* **Input for this task**
________________________

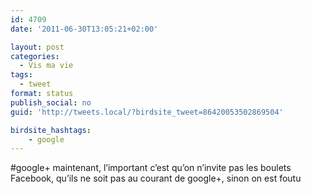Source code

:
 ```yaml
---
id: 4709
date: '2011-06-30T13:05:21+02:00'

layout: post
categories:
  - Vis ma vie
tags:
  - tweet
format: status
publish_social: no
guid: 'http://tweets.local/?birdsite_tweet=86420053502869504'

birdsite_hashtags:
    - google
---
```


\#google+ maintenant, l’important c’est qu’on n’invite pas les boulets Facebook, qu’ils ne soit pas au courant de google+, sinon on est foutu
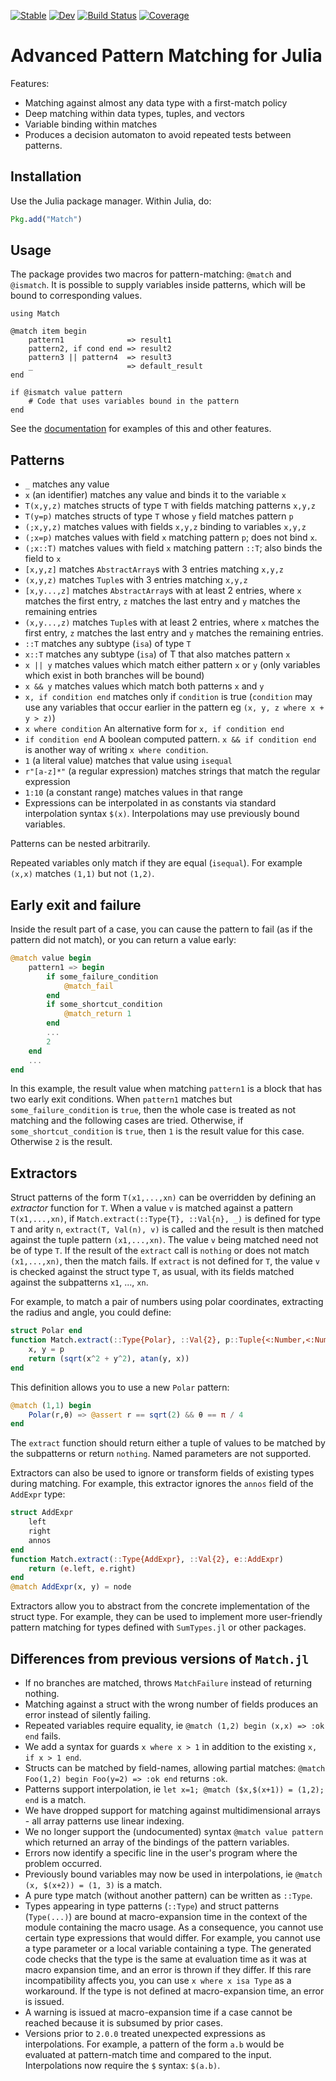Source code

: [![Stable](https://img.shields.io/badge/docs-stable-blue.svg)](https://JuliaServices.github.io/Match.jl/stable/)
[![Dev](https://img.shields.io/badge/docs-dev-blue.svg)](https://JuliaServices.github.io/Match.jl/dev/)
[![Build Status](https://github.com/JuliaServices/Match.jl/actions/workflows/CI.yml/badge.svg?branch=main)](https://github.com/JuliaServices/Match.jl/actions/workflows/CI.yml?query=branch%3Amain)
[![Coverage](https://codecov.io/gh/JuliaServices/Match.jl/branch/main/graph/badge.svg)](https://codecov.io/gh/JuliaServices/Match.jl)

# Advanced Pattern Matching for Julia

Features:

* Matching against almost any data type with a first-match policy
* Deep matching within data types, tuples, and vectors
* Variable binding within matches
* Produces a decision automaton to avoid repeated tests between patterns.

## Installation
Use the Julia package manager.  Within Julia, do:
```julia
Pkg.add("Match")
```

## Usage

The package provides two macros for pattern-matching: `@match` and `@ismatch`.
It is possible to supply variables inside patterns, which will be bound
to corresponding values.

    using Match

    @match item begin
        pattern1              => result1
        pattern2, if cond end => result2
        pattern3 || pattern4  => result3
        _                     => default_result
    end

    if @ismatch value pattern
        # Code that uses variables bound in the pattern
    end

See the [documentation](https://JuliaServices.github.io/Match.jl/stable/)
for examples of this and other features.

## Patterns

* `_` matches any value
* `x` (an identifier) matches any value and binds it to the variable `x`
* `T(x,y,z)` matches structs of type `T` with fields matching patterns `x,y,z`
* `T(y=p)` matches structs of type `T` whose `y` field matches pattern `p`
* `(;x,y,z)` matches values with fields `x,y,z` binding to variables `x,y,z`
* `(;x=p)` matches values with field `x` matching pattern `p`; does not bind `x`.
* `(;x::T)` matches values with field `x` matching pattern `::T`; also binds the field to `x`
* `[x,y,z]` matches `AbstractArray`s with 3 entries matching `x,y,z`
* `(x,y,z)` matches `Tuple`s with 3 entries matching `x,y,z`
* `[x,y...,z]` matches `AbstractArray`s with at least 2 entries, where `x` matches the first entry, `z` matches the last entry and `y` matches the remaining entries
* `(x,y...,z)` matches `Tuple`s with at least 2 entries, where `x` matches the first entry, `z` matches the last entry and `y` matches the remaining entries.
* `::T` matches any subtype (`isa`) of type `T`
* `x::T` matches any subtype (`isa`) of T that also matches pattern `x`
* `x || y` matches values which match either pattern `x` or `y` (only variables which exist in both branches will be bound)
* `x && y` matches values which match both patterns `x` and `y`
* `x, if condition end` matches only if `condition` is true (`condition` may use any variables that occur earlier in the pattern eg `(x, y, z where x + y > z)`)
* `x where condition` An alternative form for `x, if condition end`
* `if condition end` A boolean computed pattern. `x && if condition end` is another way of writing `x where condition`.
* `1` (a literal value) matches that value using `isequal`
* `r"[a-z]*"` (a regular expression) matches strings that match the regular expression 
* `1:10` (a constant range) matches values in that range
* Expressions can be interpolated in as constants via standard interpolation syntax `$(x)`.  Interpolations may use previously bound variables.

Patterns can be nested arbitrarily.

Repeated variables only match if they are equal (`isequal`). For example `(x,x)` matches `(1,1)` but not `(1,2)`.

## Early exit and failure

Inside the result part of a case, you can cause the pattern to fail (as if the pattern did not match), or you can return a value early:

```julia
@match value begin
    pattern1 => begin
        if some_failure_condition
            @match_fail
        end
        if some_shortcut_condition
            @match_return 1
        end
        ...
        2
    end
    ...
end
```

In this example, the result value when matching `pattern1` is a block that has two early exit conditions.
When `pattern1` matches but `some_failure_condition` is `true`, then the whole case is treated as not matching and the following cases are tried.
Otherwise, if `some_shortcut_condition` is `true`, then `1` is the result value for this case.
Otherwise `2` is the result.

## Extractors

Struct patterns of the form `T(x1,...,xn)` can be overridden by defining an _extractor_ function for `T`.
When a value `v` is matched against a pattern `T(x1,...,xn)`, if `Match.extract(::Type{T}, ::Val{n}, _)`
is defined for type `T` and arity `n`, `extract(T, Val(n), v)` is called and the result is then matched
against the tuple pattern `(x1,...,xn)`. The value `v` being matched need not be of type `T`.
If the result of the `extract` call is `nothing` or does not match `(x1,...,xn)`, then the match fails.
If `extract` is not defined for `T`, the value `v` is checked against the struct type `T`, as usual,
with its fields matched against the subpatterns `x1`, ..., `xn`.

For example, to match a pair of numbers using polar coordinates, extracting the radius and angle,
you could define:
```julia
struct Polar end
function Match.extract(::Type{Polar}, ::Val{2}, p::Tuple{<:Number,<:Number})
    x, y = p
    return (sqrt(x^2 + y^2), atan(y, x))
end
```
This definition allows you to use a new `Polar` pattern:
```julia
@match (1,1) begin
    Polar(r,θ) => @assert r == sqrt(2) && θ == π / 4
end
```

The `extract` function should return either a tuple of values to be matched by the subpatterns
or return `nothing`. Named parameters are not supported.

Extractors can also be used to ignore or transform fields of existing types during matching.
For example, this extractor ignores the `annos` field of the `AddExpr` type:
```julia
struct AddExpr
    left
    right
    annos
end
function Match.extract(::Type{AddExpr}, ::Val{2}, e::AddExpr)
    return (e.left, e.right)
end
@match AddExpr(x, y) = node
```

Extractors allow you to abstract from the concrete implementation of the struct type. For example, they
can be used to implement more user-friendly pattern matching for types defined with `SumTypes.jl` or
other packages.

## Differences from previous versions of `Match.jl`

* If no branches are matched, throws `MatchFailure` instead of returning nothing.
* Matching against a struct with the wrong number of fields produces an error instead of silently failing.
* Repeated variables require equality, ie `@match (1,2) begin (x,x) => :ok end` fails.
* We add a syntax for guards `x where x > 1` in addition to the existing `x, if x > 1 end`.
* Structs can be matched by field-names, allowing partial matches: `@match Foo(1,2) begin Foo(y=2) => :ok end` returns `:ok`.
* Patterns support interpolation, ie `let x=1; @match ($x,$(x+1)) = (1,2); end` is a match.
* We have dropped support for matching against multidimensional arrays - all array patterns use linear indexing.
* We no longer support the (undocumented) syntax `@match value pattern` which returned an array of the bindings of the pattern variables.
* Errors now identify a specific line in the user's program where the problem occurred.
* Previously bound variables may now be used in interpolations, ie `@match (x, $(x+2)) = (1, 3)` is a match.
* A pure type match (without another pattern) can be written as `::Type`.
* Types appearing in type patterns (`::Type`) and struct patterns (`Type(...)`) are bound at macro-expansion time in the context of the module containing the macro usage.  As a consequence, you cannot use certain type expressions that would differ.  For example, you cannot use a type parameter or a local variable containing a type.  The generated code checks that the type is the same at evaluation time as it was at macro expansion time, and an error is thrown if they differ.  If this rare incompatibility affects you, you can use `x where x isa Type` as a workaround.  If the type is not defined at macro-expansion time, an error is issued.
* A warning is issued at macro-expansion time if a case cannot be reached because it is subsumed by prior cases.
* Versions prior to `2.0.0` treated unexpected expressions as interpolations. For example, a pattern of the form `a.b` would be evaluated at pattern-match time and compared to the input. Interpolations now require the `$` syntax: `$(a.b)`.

________________________

* **What you need to do**
All lines holding the word "fails" must be copied from the data.

* **Output**
If the result of the `extract` call is `nothing` or does not match `(x1,...,xn)`, then the match fails.
* Repeated variables require equality, ie `@match (1,2) begin (x,x) => :ok end` fails.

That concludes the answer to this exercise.